[Saved data entries]
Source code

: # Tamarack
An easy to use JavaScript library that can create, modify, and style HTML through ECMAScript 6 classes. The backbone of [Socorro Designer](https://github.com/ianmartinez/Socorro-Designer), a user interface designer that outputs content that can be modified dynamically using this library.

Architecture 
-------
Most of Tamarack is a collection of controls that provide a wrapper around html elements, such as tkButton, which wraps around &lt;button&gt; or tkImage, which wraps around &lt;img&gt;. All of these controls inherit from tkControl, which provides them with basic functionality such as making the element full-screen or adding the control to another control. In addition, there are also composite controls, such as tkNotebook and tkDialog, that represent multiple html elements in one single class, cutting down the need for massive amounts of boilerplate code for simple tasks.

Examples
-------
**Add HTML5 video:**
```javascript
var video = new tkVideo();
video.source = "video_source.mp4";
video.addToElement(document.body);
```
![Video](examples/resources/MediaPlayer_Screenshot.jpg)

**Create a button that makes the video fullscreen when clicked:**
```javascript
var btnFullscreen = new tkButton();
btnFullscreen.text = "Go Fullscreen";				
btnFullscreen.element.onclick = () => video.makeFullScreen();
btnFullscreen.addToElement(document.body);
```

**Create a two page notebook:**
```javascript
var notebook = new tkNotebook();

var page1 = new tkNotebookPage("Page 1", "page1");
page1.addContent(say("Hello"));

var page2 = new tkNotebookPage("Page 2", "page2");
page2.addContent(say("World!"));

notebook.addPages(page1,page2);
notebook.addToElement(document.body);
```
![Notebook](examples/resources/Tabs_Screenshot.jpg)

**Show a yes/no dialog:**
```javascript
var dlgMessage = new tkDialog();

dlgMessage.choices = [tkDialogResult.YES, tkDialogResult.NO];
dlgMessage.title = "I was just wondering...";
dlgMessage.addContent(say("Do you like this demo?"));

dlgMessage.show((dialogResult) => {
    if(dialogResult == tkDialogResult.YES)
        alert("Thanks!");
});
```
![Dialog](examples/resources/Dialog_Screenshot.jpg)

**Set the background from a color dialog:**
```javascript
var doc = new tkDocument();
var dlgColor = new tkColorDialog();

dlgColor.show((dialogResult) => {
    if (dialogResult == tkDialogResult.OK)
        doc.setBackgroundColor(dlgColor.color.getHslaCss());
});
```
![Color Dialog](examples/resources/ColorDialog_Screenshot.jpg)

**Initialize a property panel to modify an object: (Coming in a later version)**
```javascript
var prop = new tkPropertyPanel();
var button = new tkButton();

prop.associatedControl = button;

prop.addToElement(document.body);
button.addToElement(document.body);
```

- Brief: Which of the lines above include the word "tkNotebookPage"? Copy each of them.

- Solution for this problem:
var page1 = new tkNotebookPage("Page 1", "page1");
var page2 = new tkNotebookPage("Page 2", "page2");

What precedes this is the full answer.